If an “ add-on” amount is payable, the amount of it is generally determined by the spouses paying for the expense in proportion to their respective incomes, after deducting from the expense the contribution, if any, from the child.

Even after the total monthly amount of child support is calculated, it is subject to future variation. This variation is intended to be automatic, as a result of the payor spouse’s obligation pursuant to the Child Support Guidelines to provide to the recipient spouse ongoing financial disclosure. Generally, this obligation of disclosure will be triggered on the written request of the recipient spouse. If the recipient spouse’s income is necessary to determine support, such as when add-ons are payable, that spouse will have similar disclosure obligations. This obligation on the part of the recipient spouse is also likely to exist if one of the spouses claims that child support should not be calculated strictly by reference to the tables of the Child Support Guidelines.

In order for a variation of child support to occur smoothly, it will be important that the annual incomes of the spouses are specified and that the initial support amount distinguishes between the basic amount payable and the add-on amounts, if any. In this way, variations specific to each aspect can take place as appropriate.

If it is not clear that a primary residence exists, it is necessary to examine the alternative intended arrangement of custody. For example, an arrangement of shared custody for purposes of the Child Support Guidelines is that where a spouse exercises a right of access to, or has physical custody of, a child for not less than 40% of the time over the course of a year. If such an arrangement of custody exists, the amount of the child support order is determined by taking into account:

  1. the amounts set out in the tables of the Child Support Guidelines;

  2. the increased costs of the shared custody arrangements; and

  3. the conditions, means, needs and other circumstances of each spouse and of any child for whom support is sought.

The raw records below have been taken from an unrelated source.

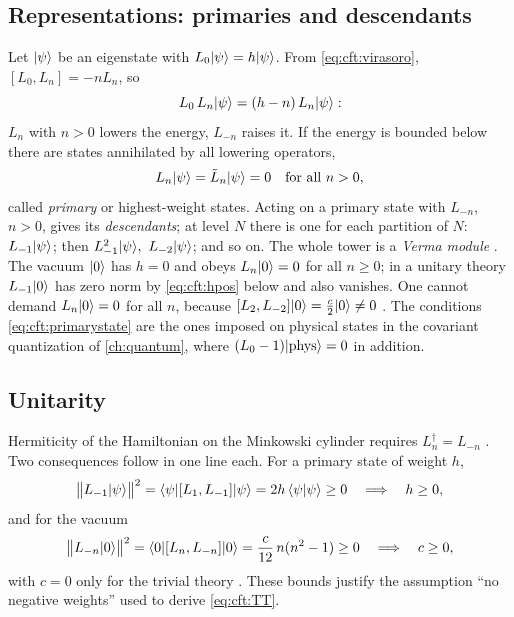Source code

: \subsection{Representations: primaries and descendants}\label{sec:cft:reps}

Let $\ket\psi$ be an eigenstate with $L_0\ket\psi=h\ket\psi$. From \eqref{eq:cft:virasoro},
$[L_0,L_n]=-nL_n$, so
\begin{equation}\label{eq:cft:ladder}
  L_0\,L_n\ket\psi=(h-n)\,L_n\ket\psi :
\end{equation}
$L_n$ with $n>0$ lowers the energy, $L_{-n}$ raises it. If the energy is bounded below there are
states annihilated by all lowering operators,
\begin{equation}\label{eq:cft:primarystate}
  L_n\ket\psi=\tilde L_n\ket\psi=0\quad\text{for all }n>0,
\end{equation}
called \emph{primary} or highest-weight states. Acting on a primary state
with $L_{-n}$, $n>0$, gives its \emph{descendants}; at level $N$ there is one
for each partition of $N$: $L_{-1}\ket\psi$; then $L_{-1}^2\ket\psi,\ L_{-2}\ket\psi$; and so
on. The whole tower is a \emph{Verma module}
. The vacuum $\ket0$ has $h=0$ and obeys
$L_n\ket0=0$ for all $n\ge0$; in a unitary theory $L_{-1}\ket0$ has zero norm by
\eqref{eq:cft:hpos} below and also vanishes. One cannot demand $L_n\ket0=0$ for all $n$, because
$[L_2,L_{-2}]\ket0=\frac c2\ket0\ne0$
. The conditions \eqref{eq:cft:primarystate} are the ones
imposed on physical states in the covariant quantization of \cref{ch:quantum}, where
$(L_0-1)\ket{\rm phys}=0$ in addition.

\subsection{Unitarity}\label{sec:cft:unitarity}

Hermiticity of the Hamiltonian on the Minkowski cylinder requires $L_n^\dagger=L_{-n}$
. Two consequences follow in one line each. For a primary
state of weight $h$,
\begin{equation}\label{eq:cft:hpos}
  \big\|L_{-1}\ket\psi\big\|^2=\bra\psi[L_1,L_{-1}]\ket\psi=2h\,\vev{\psi|\psi}\ge0
  \quad\Longrightarrow\quad h\ge0,
\end{equation}
and for the vacuum
\begin{equation}\label{eq:cft:cpos}
  \big\|L_{-n}\ket0\big\|^2=\bra0[L_n,L_{-n}]\ket0=\frac{c}{12}\,n(n^2-1)\ge0
  \quad\Longrightarrow\quad c\ge0 ,
\end{equation}
with $c=0$ only for the trivial theory . These bounds
justify the assumption ``no negative weights'' used to derive \eqref{eq:cft:TT}.


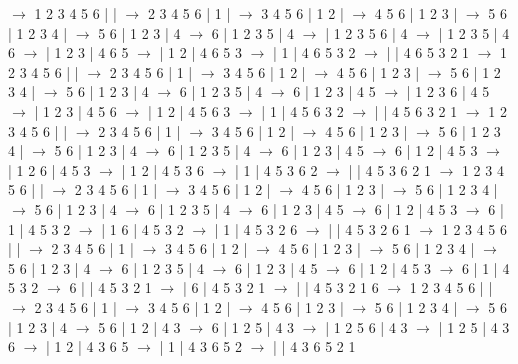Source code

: \documentclass{article}
\begin{document}
\newline
 $\rightarrow$ 1 2 3 4 5 6 |  |  $\rightarrow$ 2 3 4 5 6 | 1 |  $\rightarrow$ 3 4 5 6 | 1 2 |  $\rightarrow$ 4 5 6 | 1 2 3 |  $\rightarrow$ 5 6 | 1 2 3 4 |  $\rightarrow$ 5 6 | 1 2 3 | 4 $\rightarrow$ 6 | 1 2 3 5 | 4 $\rightarrow$  | 1 2 3 5 6 | 4 $\rightarrow$  | 1 2 3 5 | 4 6 $\rightarrow$  | 1 2 3 | 4 6 5 $\rightarrow$  | 1 2 | 4 6 5 3 $\rightarrow$  | 1 | 4 6 5 3 2 $\rightarrow$  |  | 4 6 5 3 2 1
\newline
 $\rightarrow$ 1 2 3 4 5 6 |  |  $\rightarrow$ 2 3 4 5 6 | 1 |  $\rightarrow$ 3 4 5 6 | 1 2 |  $\rightarrow$ 4 5 6 | 1 2 3 |  $\rightarrow$ 5 6 | 1 2 3 4 |  $\rightarrow$ 5 6 | 1 2 3 | 4 $\rightarrow$ 6 | 1 2 3 5 | 4 $\rightarrow$ 6 | 1 2 3 | 4 5 $\rightarrow$  | 1 2 3 6 | 4 5 $\rightarrow$  | 1 2 3 | 4 5 6 $\rightarrow$  | 1 2 | 4 5 6 3 $\rightarrow$  | 1 | 4 5 6 3 2 $\rightarrow$  |  | 4 5 6 3 2 1
\newline
 $\rightarrow$ 1 2 3 4 5 6 |  |  $\rightarrow$ 2 3 4 5 6 | 1 |  $\rightarrow$ 3 4 5 6 | 1 2 |  $\rightarrow$ 4 5 6 | 1 2 3 |  $\rightarrow$ 5 6 | 1 2 3 4 |  $\rightarrow$ 5 6 | 1 2 3 | 4 $\rightarrow$ 6 | 1 2 3 5 | 4 $\rightarrow$ 6 | 1 2 3 | 4 5 $\rightarrow$ 6 | 1 2 | 4 5 3 $\rightarrow$  | 1 2 6 | 4 5 3 $\rightarrow$  | 1 2 | 4 5 3 6 $\rightarrow$  | 1 | 4 5 3 6 2 $\rightarrow$  |  | 4 5 3 6 2 1
\newline
 $\rightarrow$ 1 2 3 4 5 6 |  |  $\rightarrow$ 2 3 4 5 6 | 1 |  $\rightarrow$ 3 4 5 6 | 1 2 |  $\rightarrow$ 4 5 6 | 1 2 3 |  $\rightarrow$ 5 6 | 1 2 3 4 |  $\rightarrow$ 5 6 | 1 2 3 | 4 $\rightarrow$ 6 | 1 2 3 5 | 4 $\rightarrow$ 6 | 1 2 3 | 4 5 $\rightarrow$ 6 | 1 2 | 4 5 3 $\rightarrow$ 6 | 1 | 4 5 3 2 $\rightarrow$  | 1 6 | 4 5 3 2 $\rightarrow$  | 1 | 4 5 3 2 6 $\rightarrow$  |  | 4 5 3 2 6 1
\newline
 $\rightarrow$ 1 2 3 4 5 6 |  |  $\rightarrow$ 2 3 4 5 6 | 1 |  $\rightarrow$ 3 4 5 6 | 1 2 |  $\rightarrow$ 4 5 6 | 1 2 3 |  $\rightarrow$ 5 6 | 1 2 3 4 |  $\rightarrow$ 5 6 | 1 2 3 | 4 $\rightarrow$ 6 | 1 2 3 5 | 4 $\rightarrow$ 6 | 1 2 3 | 4 5 $\rightarrow$ 6 | 1 2 | 4 5 3 $\rightarrow$ 6 | 1 | 4 5 3 2 $\rightarrow$ 6 |  | 4 5 3 2 1 $\rightarrow$  | 6 | 4 5 3 2 1 $\rightarrow$  |  | 4 5 3 2 1 6
\newline
 $\rightarrow$ 1 2 3 4 5 6 |  |  $\rightarrow$ 2 3 4 5 6 | 1 |  $\rightarrow$ 3 4 5 6 | 1 2 |  $\rightarrow$ 4 5 6 | 1 2 3 |  $\rightarrow$ 5 6 | 1 2 3 4 |  $\rightarrow$ 5 6 | 1 2 3 | 4 $\rightarrow$ 5 6 | 1 2 | 4 3 $\rightarrow$ 6 | 1 2 5 | 4 3 $\rightarrow$  | 1 2 5 6 | 4 3 $\rightarrow$  | 1 2 5 | 4 3 6 $\rightarrow$  | 1 2 | 4 3 6 5 $\rightarrow$  | 1 | 4 3 6 5 2 $\rightarrow$  |  | 4 3 6 5 2 1
\end{document}

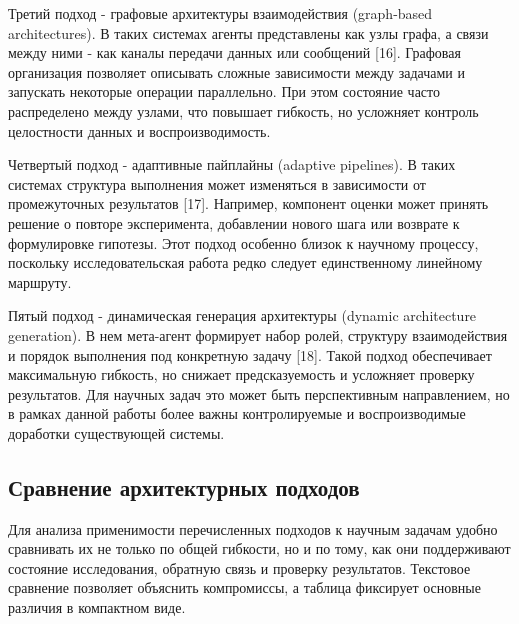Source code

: Третий подход - графовые архитектуры взаимодействия (graph-based architectures). В таких системах агенты представлены как узлы графа, а связи между ними - как каналы передачи данных или сообщений [16]. Графовая организация позволяет описывать сложные зависимости между задачами и запускать некоторые операции параллельно. При этом состояние часто распределено между узлами, что повышает гибкость, но усложняет контроль целостности данных и воспроизводимость.

Четвертый подход - адаптивные пайплайны (adaptive pipelines). В таких системах структура выполнения может изменяться в зависимости от промежуточных результатов [17]. Например, компонент оценки может принять решение о повторе эксперимента, добавлении нового шага или возврате к формулировке гипотезы. Этот подход особенно близок к научному процессу, поскольку исследовательская работа редко следует единственному линейному маршруту. 

Пятый подход - динамическая генерация архитектуры (dynamic architecture generation). В нем мета-агент формирует набор ролей, структуру взаимодействия и порядок выполнения под конкретную задачу [18]. Такой подход обеспечивает максимальную гибкость, но снижает предсказуемость и усложняет проверку результатов. Для научных задач это может быть перспективным направлением, но в рамках данной работы более важны контролируемые и воспроизводимые доработки существующей системы.

\subsection{Сравнение архитектурных подходов}

Для анализа применимости перечисленных подходов к научным задачам удобно сравнивать их не только по общей гибкости, но и по тому, как они поддерживают состояние исследования, обратную связь и проверку результатов. Текстовое сравнение позволяет объяснить компромиссы, а таблица фиксирует основные различия в компактном виде.

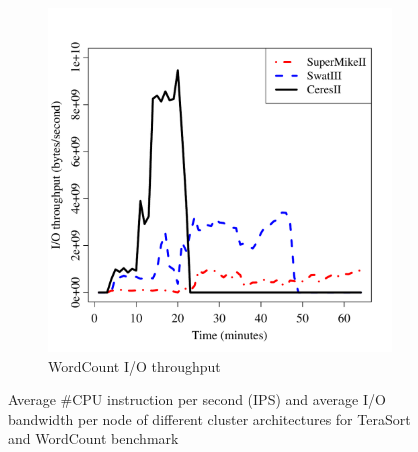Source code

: \documentclass[journal]{IEEEtran}
\begin{document}
\begin{figure}[htb]
\begin{subfigure}[b]{0.24\textwidth}
                \includegraphics[width=\textwidth]{Figures/SystemFigures/WordCountIO.pdf}
                \caption{WordCount I/O throughput}
                \label{fig:WordCountIO}
   \end{subfigure}
   \caption{Average \#CPU instruction per second (IPS) and average I/O bandwidth per node of different cluster architectures for TeraSort and WordCount benchmark }
  \label{fig:IPS}
\end{figure}
\end{document}
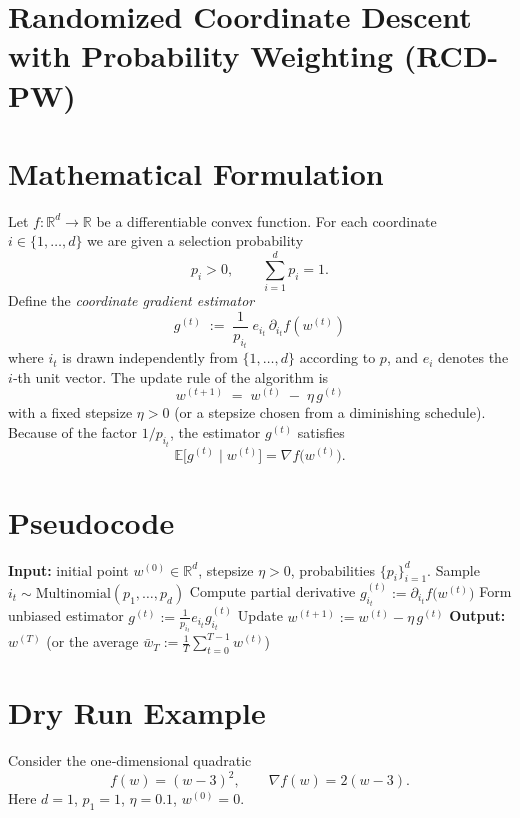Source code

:\documentclass{article}
\newcommand{\E}{\mathbb{E}}
\newcommand{\R}{\mathbb{R}}
\begin{document}
\section*{Randomized Coordinate Descent with Probability Weighting (RCD-PW)}

\section*{Mathematical Formulation}
Let $f:\R^{d}\rightarrow\R$ be a differentiable convex function.  
For each coordinate $i\in\{1,\dots,d\}$ we are given a selection probability
\[
p_i>0,\qquad \sum_{i=1}^{d}p_i=1 .
\]
Define the \emph{coordinate gradient estimator}
\[
\boxed{\; g^{(t)} \;:=\; \frac{1}{p_{i_t}}\; e_{i_t}\,\partial_{i_t} f(w^{(t)})\;}
\tag{1}
\]
where $i_t$ is drawn independently from $\{1,\dots,d\}$ according to $p$, and
$e_i$ denotes the $i$‑th unit vector.  
The update rule of the algorithm is
\[
\boxed{\; w^{(t+1)} \;=\; w^{(t)} \;-\; \eta\, g^{(t)}\;}
\tag{2}
\]
with a fixed stepsize $\eta>0$ (or a stepsize chosen from a diminishing schedule).  
Because of the factor $1/p_{i_t}$, the estimator $g^{(t)}$ satisfies
\[
\E\bigl[g^{(t)}\mid w^{(t)}\bigr]=\nabla f\!\bigl(w^{(t)}\bigr).
\tag{3}
\]

\section*{Pseudocode}
\begin{algorithm}[H]
\caption{Randomized Coordinate Descent with Probability Weighting}
\begin{algorithmic}[1]
\STATE \textbf{Input:} initial point $w^{(0)}\in\R^{d}$, stepsize $\eta>0$, probabilities $\{p_i\}_{i=1}^{d}$.
    \STATE Sample $i_t\sim\text{Multinomial}(p_1,\dots,p_d)$
    \STATE Compute partial derivative $g_{i_t}^{(t)}:=\partial_{i_t}f\!\bigl(w^{(t)}\bigr)$
    \STATE Form unbiased estimator $g^{(t)}:=\frac{1}{p_{i_t}}e_{i_t} g^{(t)}_{i_t}$
    \STATE Update $w^{(t+1)}:= w^{(t)} - \eta\, g^{(t)}$
\ENDFOR
\STATE \textbf{Output:} $w^{(T)}$ (or the average $\bar w_T:=\frac1T\sum_{t=0}^{T-1}w^{(t)}$)
\end{algorithmic}
\end{algorithm}

\section*{Dry Run Example}
Consider the one‑dimensional quadratic
\[
f(w)=(w-3)^2,
\qquad \nabla f(w)=2(w-3).
\]
Here $d=1$, $p_1=1$, $\eta=0.1$, $w^{(0)}=0$.
\end{document}
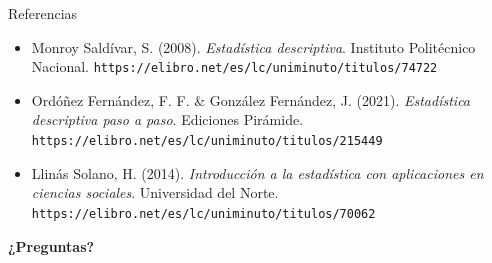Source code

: \documentclass[aspectratio=169,10pt]{beamer}
\begin{document}
\begin{frame}{Referencias}
  \footnotesize
  \begin{itemize}
    \item[{[1]}] Monroy Saldívar, S. (2008). \textit{Estadística descriptiva}.
      Instituto Politécnico Nacional.
      \texttt{https://elibro.net/es/lc/uniminuto/titulos/74722}
    \item[{[2]}] Ordóñez Fernández, F. F. \& González Fernández, J. (2021).
      \textit{Estadística descriptiva paso a paso}. Ediciones Pirámide.
      \texttt{https://elibro.net/es/lc/uniminuto/titulos/215449}
    \item[{[3]}] Llinás Solano, H. (2014). \textit{Introducción a la
      estadística con aplicaciones en ciencias sociales}. Universidad del
      Norte. \texttt{https://elibro.net/es/lc/uniminuto/titulos/70062}
  \end{itemize}

  \vspace{0.35cm}
  \begin{center}
    {\Large\color{uniAzul}\textbf{¿Preguntas?}}
  \end{center}
\end{frame}
\end{document}
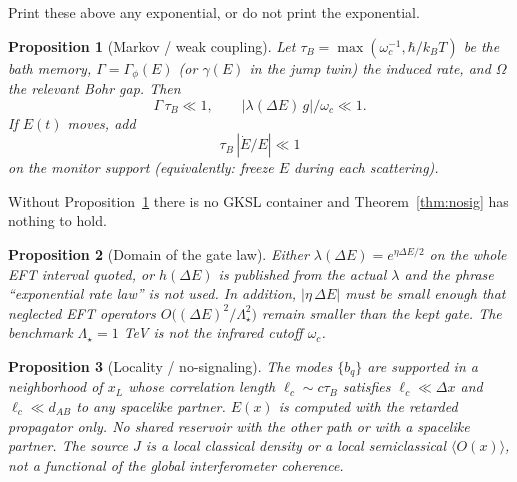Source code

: \documentclass[11pt]{article}
\theoremstyle{definition}
\theoremstyle{plain}
\newtheorem{proposition}{Proposition}[section]
\begin{document}
Print these above any exponential, or do not print the exponential.

\begin{proposition}[Markov / weak coupling]\label{prop:markov}
Let $\tau_B = \max(\omega_c^{-1}, \hbar/k_B T)$ be the bath memory, $\Gamma = \Gamma_\phi(E)$ (or
$\gamma(E)$ in the jump twin) the induced rate, and $\Omega$ the relevant Bohr gap. Then
\begin{equation}
\Gamma\, \tau_B \ll 1, \qquad |\lambda(\Delta E)\, g|/\omega_c \ll 1.
\label{eq:markovcond}
\end{equation}
If $E(t)$ moves, add
\begin{equation}
\tau_B\, |\dot E / E| \ll 1
\label{eq:slow}
\end{equation}
on the monitor support (equivalently: freeze $E$ during each scattering).
\end{proposition}

Without Proposition~\ref{prop:markov} there is no GKSL container and Theorem~\ref{thm:nosig} has
nothing to hold.

\begin{proposition}[Domain of the gate law]\label{prop:gate}
Either $\lambda(\Delta E) = e^{\eta\Delta E/2}$ on the whole EFT interval quoted, or $h(\Delta E)$ is
published from the actual $\lambda$ and the phrase ``exponential rate law'' is not used.
In addition, $|\eta\,\Delta E|$ must be small enough that neglected EFT operators
$O\!\big((\Delta E)^2/\Lambda_\star^2\big)$ remain smaller than the kept gate. The benchmark
$\Lambda_\star = 1$ TeV is not the infrared cutoff $\omega_c$.
\end{proposition}

\begin{proposition}[Locality / no-signaling]\label{prop:locality}
The modes $\{b_q\}$ are supported in a neighborhood of $x_L$ whose correlation length $\ell_c \sim c\tau_B$
satisfies $\ell_c \ll \Delta x$ and $\ell_c \ll d_{AB}$ to any spacelike partner. $E(x)$ is computed with the
retarded propagator only. No shared reservoir with the other path or with a spacelike partner. The
source $J$ is a local classical density or a local semiclassical $\langle O(x)\rangle$, not a functional of
the global interferometer coherence.
\end{proposition}
\end{document}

Typically, it will be necessary for the spouses to complete a budget of expenses, which takes into consideration expenses incurred prior to and subsequent to separation.

If the arrangement is one of split custody, the amount of a child support order will be the difference between the amount that each spouse would otherwise pay if a child support order were sought against each of the spouses.

Because of the complications involved in calculating child support in either of a shared parenting or a split custody arrangement, a variation of the child support obligation is unlikely to be automatic. Rather, it is likely that it will be necessary to consider whether any change has occurred in the custody and residential arrangements, and then to consider any implications related to child support. Even if no change in the custody or residential arrangements has occurred, a change in the child support arrangements may be appropriate, depending upon the circumstances.

Finally, all child support agreements or orders entered into subsequent to May 1, 1997 are subject to an income tax regime introduced in conjunction with the federal Child Support Guidelines. Child support payable pursuant to those agreements or orders will not be treated as income in the hands of the recipient spouse, and the payor spouse will not be entitled to claim a deduction in respect of the payment. Agreements or orders entered into prior to May 1, 1997 are subject to the income tax treatment then in place. That is, a recipient spouse discloses on his/her income tax return the payment as income, and the payor spouse is entitled to claim a deduction. If a child support obligation dating prior to May 1, 1997 is varied subsequent to May 1, 1997, the income tax treatment of the child support payable is necessarily varied at the same time.